The notion journalists are conspiring to massage news stories in one direction or another is anti-American. I'm shocked you don't find this to be an afront of everything traditional journalism aspires to be -- impartial and indifferent. The political websites you stated have different agendas, but they are known. That's hardly the same thing as journalists from around the country, working for different bureaus and stations, actively seeking to move the conversation in favor of one side, without regard for facts.
renowiggum
07-22-2010, 08:00 AM
The notion journalists are conspiring to massage news stories in one direction or another is anti-American. I'm shocked you don't find this to be an afront of everything traditional journalism aspires to be -- impartial and indifferent. The political websites you stated have different agendas, but they are known. That's hardly the same thing as journalists from around the country, working for different bureaus and stations, actively seeking to move the conversation in favor of one side, without regard for facts.
I just quoted most of the news organizations that the story said had participating members, because that offers some perspective on who made up this list. It also goes to show why I think this whole thing has been blown ludicrously out of proportion.
News coverage has been polarized and political from the founding of the country. WR Hearst was hardly a paragon of impartiality. I expect conservative journalists try to move the conversation in a way that's favorable to conservatives, and I expect liberal journalists to do the same.
And given the list's creator saying that after one - one - coordinated protest letter, he banned and policed the board for such actions in the future... I think that the consipracy-to-conversation ratio of what was probably the real purpose of the list to be so close to zero as to be utterly unimportant and unworthy of the attention it has received.
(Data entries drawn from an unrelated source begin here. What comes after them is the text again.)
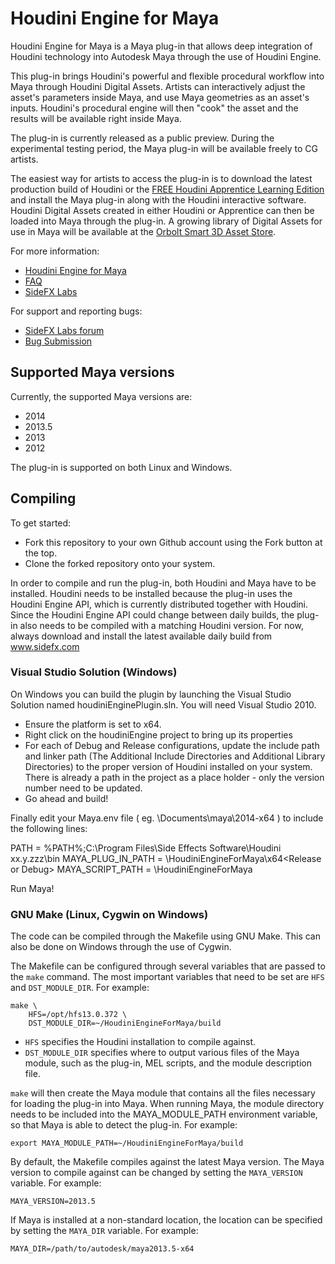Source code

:# Houdini Engine for Maya
Houdini Engine for Maya is a Maya plug-in that allows deep integration of
Houdini technology into Autodesk Maya through the use of Houdini Engine.

This plug-in brings Houdini's powerful and flexible procedural workflow into
Maya through Houdini Digital Assets. Artists can interactively adjust the
asset's parameters inside Maya, and use Maya geometries as an asset's inputs.
Houdini's procedural engine will then "cook" the asset and the results will be
available right inside Maya.

The plug-in is currently released as a public preview. During the experimental
testing period, the Maya plug-in will be available freely to CG artists.

The easiest way for artists to access the plug-in is to download the latest
production build of Houdini or the [FREE Houdini Apprentice Learning
Edition](http://www.sidefx.com/index.php?option=com_download&task=apprentice&Itemid=208)
and install the Maya plug-in along with the Houdini interactive software.
Houdini Digital Assets created in either Houdini or Apprentice can then be
loaded into Maya through the plug-in. A growing library of Digital Assets for
use in Maya will be available at the [Orbolt Smart 3D Asset
Store](http://www.orbolt.com/maya).

For more information:

* [Houdini Engine for Maya](http://www.sidefx.com/maya)
* [FAQ](http://www.sidefx.com/index.php?option=com_content&task=view&id=2616&Itemid=392)
* [SideFX Labs](http://labs.sidefx.com)

For support and reporting bugs:

* [SideFX Labs forum](http://www.sidefx.com/index.php?option=com_forum&Itemid=172&page=viewforum&f=46)
* [Bug Submission](http://www.sidefx.com/index.php?option=com_content&task=view&id=768&Itemid=239)

## Supported Maya versions
Currently, the supported Maya versions are:

* 2014
* 2013.5
* 2013
* 2012

The plug-in is supported on both Linux and Windows.

## Compiling

To get started:

* Fork this repository to your own Github account using the Fork button at the top.
* Clone the forked repository onto your system.

In order to compile and run the plug-in, both Houdini and Maya have to be
installed. Houdini needs to be installed because the plug-in uses the Houdini
Engine API, which is currently distributed together with Houdini. Since the
Houdini Engine API could change between daily builds, the plug-in also needs to
be compiled with a matching Houdini version.  For now, always download and
install the latest available daily build from www.sidefx.com


### Visual Studio Solution (Windows)
On Windows you can build the plugin by launching the Visual Studio Solution
named houdiniEnginePlugin.sln.  You will need Visual Studio 2010.  

* Ensure the platform is set to x64.  
* Right click on the houdiniEngine project to bring up its properties
* For each of Debug and Release configurations, update the include path
and linker path (The Additional Include Directories and Additional
Library Directories) to the proper version of Houdini installed on your
system.  There is already a path in the project as a place holder - 
only the version number need to be updated.
* Go ahead and build!

Finally edit your Maya.env file ( eg. \Documents\maya\2014-x64 ) to include the
following lines:

PATH = %PATH%;C:\Program Files\Side Effects Software\Houdini xx.y.zzz\bin
MAYA_PLUG_IN_PATH = <You Path>\HoudiniEngineForMaya\x64\<Release or Debug>
MAYA_SCRIPT_PATH = <You Path>\HoudiniEngineForMaya

Run Maya!

### GNU Make (Linux, Cygwin on Windows)
The code can be compiled through the Makefile using GNU Make. This can also be
done on Windows through the use of Cygwin.

The Makefile can be configured through several variables that are passed to the
`make` command. The most important variables that need to be set are `HFS` and
`DST_MODULE_DIR`. For example:

    make \
        HFS=/opt/hfs13.0.372 \
        DST_MODULE_DIR=~/HoudiniEngineForMaya/build

* `HFS` specifies the Houdini installation to compile against.
* `DST_MODULE_DIR` specifies where to output various files of the Maya module,
such as the plug-in, MEL scripts, and the module description file.

`make` will then create the Maya module that contains all the files necessary
for loading the plug-in into Maya. When running Maya, the module directory
needs to be included into the MAYA\_MODULE\_PATH environment variable, so that
Maya is able to detect the plug-in. For example:

    export MAYA_MODULE_PATH=~/HoudiniEngineForMaya/build

By default, the Makefile compiles against the latest Maya version. The Maya
version to compile against can be changed by setting the `MAYA_VERSION`
variable. For example:

    MAYA_VERSION=2013.5

If Maya is installed at a non-standard location, the location can be specified
by setting the `MAYA_DIR` variable. For example:

    MAYA_DIR=/path/to/autodesk/maya2013.5-x64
And even if it wasn't - if the list was everything that its harshest critics imagine it to have been... I still wouldn't care, because I would consider them to be impotent at their goal in the long run, as non-conspirators rise up and provide superior reporting, out-competing those that are hamstringing themselves by trying to push a single-minded agenda. I would consider it a sad state of affairs in the short run, as it would lead to a large polarization where conservative folks only listen to conservative news, and liberal folks only listen to liberal news, while the undecided walk away in disgust... but that's close enough to today's environment as to make little difference.
Stuck in Seattle
07-22-2010, 08:54 AM
I just quoted most of the news organizations that the story said had participating members, because that offers some perspective on who made up this list. It also goes to show why I think this whole thing has been blown ludicrously out of proportion.
News coverage has been polarized and political from the founding of the country. WR Hearst was hardly a paragon of impartiality. I expect conservative journalists try to move the conversation in a way that's favorable to conservatives, and I expect liberal journalists to do the same.
And given the list's creator saying that after one - one - coordinated protest letter, he banned and policed the board for such actions in the future... I think that the consipracy-to-conversation ratio of what was probably the real purpose of the list to be so close to zero as to be utterly unimportant and unworthy of the attention it has received.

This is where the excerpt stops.